BUCK: “Those anti-covid plastic barriers probably don’t help,” it says, “and may make things worse.”

CLAY: Of course. (chuckles)

BUCK: So we’ve had these plastic barriers up. Now, a lot of things don’t help, right?

CLAY: Right.

BUCK: We know the whole put your feet here in the elevator. But making things worse say level beyond. Here’s what this actually says in this piece. It says, “There may be a particular problem places in like classrooms where people are present for a longer period of time, where interrupting the airflow can create pockets of covid in the air.”

So by creating these barriers what you’re actually gonna do is interrupt normal airflow — this is what this New York Times piece says — and essentially create a pocket.
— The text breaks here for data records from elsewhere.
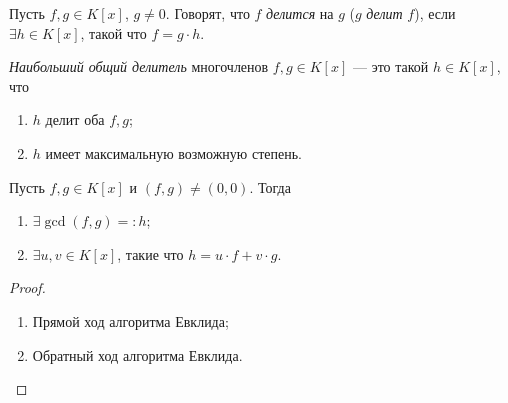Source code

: \begin{comment}
    Доказательство дает алгоритм деления <<в столбик>>.
\end{comment}

\begin{definition}
    Пусть $f, g \in K[x]$, $g \neq 0$. Говорят, что $f$ \textit{делится} на $g$ ($g$ \textit{делит} $f$), если $\exists h \in K[x]$, такой что $f = g \cdot h$.
\end{definition}

\begin{definition}
    \textit{Наибольший общий делитель} многочленов $f, g \in K[x]$ --- это такой $h \in K[x]$, что
    \begin{enumerate}
    \item $h$ делит оба $f, g$;
    \item $h$ имеет максимальную возможную степень.
    \end{enumerate}
\end{definition}

\begin{theorem}
    Пусть $f, g \in K[x]$ и $(f, g) \neq (0, 0)$. Тогда
    \begin{enumerate}
        \item $\exists \gcd(f, g) =: h$;
        \item $\exists u, v \in K[x]$, такие что $h = u \cdot f + v \cdot g$.
    \end{enumerate}
\end{theorem}

\begin{proof}~
    \begin{enumerate}
    \item Прямой ход алгоритма Евклида;
    \item Обратный ход алгоритма Евклида.
    \end{enumerate}
\end{proof}

\begin{comment}
    $\gcd(f, g)$ определен однозначно с точностью до пропорциональности.

    $2 = \gcd(2x^2, 2x + 1) = 1$.
\end{comment}
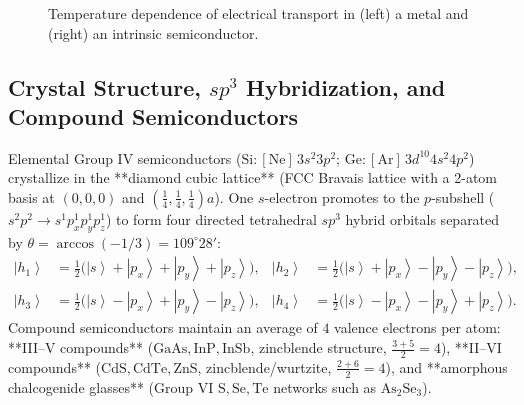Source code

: \documentclass[11pt,a4paper]{article}
\newcommand{\ket}[1]{\left|#1\right\rangle}
\newcommand{\dv}[2]{\frac{\mathrm{d}#1}{\mathrm{d}#2}}
\begin{document}
\begin{figure}[htbp]
\centering
{}
\caption{Temperature dependence of electrical transport in (left) a metal and (right) an intrinsic semiconductor.}
\label{fig:rho_sigma_temp_master}
\end{figure}

\subsection{Crystal Structure, \texorpdfstring{$sp^3$}{sp3} Hybridization, and Compound Semiconductors}
Elemental Group IV semiconductors ($\text{Si}: [\text{Ne}]\,3s^2 3p^2$; $\text{Ge}: [\text{Ar}]\,3d^{10}4s^2 4p^2$) crystallize in the **diamond cubic lattice** (FCC Bravais lattice with a 2-atom basis at $(0,0,0)$ and $(\frac{1}{4},\frac{1}{4},\frac{1}{4})a$). One $s$-electron promotes to the $p$-subshell ($s^2p^2 \to s^1p_x^1p_y^1p_z^1$) to form four directed tetrahedral $sp^3$ hybrid orbitals separated by $\theta = \arccos(-1/3) = 109^\circ 28'$:
\begin{align}
    \ket{h_1} &= \frac{1}{2}\big(\ket{s}+\ket{p_x}+\ket{p_y}+\ket{p_z}\big), & \ket{h_2} &= \frac{1}{2}\big(\ket{s}+\ket{p_x}-\ket{p_y}-\ket{p_z}\big), \\
    \ket{h_3} &= \frac{1}{2}\big(\ket{s}-\ket{p_x}+\ket{p_y}-\ket{p_z}\big), & \ket{h_4} &= \frac{1}{2}\big(\ket{s}-\ket{p_x}-\ket{p_y}+\ket{p_z}\big).
\end{align}
Compound semiconductors maintain an average of $4$ valence electrons per atom: **III--V compounds** ($\text{GaAs}, \text{InP}, \text{InSb}$, zincblende structure, $\frac{3+5}{2}=4$), **II--VI compounds** ($\text{CdS}, \text{CdTe}, \text{ZnS}$, zincblende/wurtzite, $\frac{2+6}{2}=4$), and **amorphous chalcogenide glasses** (Group VI $\text{S}, \text{Se}, \text{Te}$ networks such as $\text{As}_2\text{Se}_3$).
\end{document}
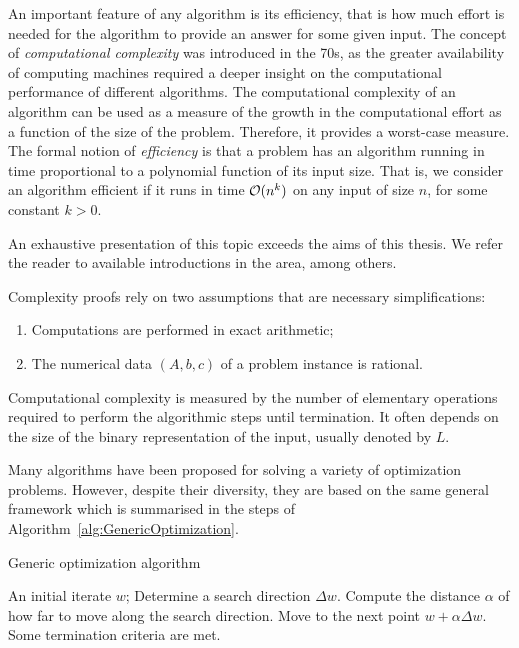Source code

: An important feature of any algorithm is its efficiency, that is 
how much effort is needed for the algorithm to provide an answer
for some given input.
The concept of {\em computational complexity} was introduced in the 70s,
as the greater availability of computing machines required a deeper insight
on the computational performance of different algorithms.
The computational complexity of an algorithm can be used as a measure
of the growth in the computational effort
as a function of the size of the problem. Therefore, it provides 
a worst-case measure.
The formal notion of {\em efficiency} is that a problem has an 
algorithm running in time proportional to a polynomial function 
of its input size. That is, we consider an algorithm efficient
 if it runs in time $\mathcal{O}(n^k)$ on any input of size $n$, 
for some constant $k>0$.

An exhaustive presentation of this topic exceeds the aims of this thesis.
We refer the reader to available introductions in the area, 
\cite[Chapter~2]{Schrijver86} among others.

Complexity proofs rely on two assumptions that are necessary 
simplifications:
\begin{enumerate}
\item Computations are performed in exact arithmetic;
\item The numerical data $(A, b, c)$ of a problem instance is rational.
\end{enumerate}

Computational complexity is measured by the number of elementary operations
required to perform the algorithmic steps until termination. It often depends 
on the size of the binary representation of the input,
usually denoted by $L$.

Many algorithms have been proposed for solving a variety of optimization
problems. However, despite their diversity, they are based on the same 
general framework which is summarised in the steps of 
Algorithm~\ref{alg:GenericOptimization}.

\renewcommand{\algorithmicrequire}{\textbf{Given:}}
\renewcommand{\algorithmicrepeat}{\textbf{Repeat:}}
\renewcommand{\algorithmicuntil}{\textbf{Until}}
\begin{algorithm}[ht]
  \caption{Generic optimization algorithm}
    \begin{algorithmic}  \label{alg:GenericOptimization}
      \REQUIRE An initial iterate $w$;
      \smallskip
      \REPEAT
         \STATE Determine a search direction $\Delta w$.
         \smallskip
         \STATE Compute the distance $\alpha$ of how far to move along
	        the search direction.
         \smallskip
         \STATE Move to the next point $w + \alpha\Delta w$.
         \smallskip
      \UNTIL Some termination criteria are met.
  \end{algorithmic}
\end{algorithm}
Clay, you’re in a restaurant, you’re behind the Plexiglas and it’s, “Oh, this is keeping you safe from covid!” It’s actually making you sick while you’re eating your foie gras or whatever — your chicken wings — in a cloud of covid, according to the laws of aerodynamics in this article. Think about that. It’s worse for you.

CLAY: It is, and I hope that in the years ahead we’re eventually going to get studies to prove it. I think this is one of many things that actually makes things worse and/or doesn’t help at all, and it doesn’t surprise me. (chuckles) I want to see a study on these stupid restaurants that require to you wear a mask when you walk into the restaurant and to your seat and then once you’re seated, you can take immediately your mask off. I think that’s probably the dumbest rule that exists.

BUCK: I also believe that masking was essentially compliance training and also elevated people’s anxiety because it’s a constant reminder that you’re supposed to be scared.

CLAY: Yeah. I think you’re right.

BUCK: So then they’re more likely to do all these other things. It’s like masking is the center of the whirlpool, like, this is the thing that brings everything else down with it.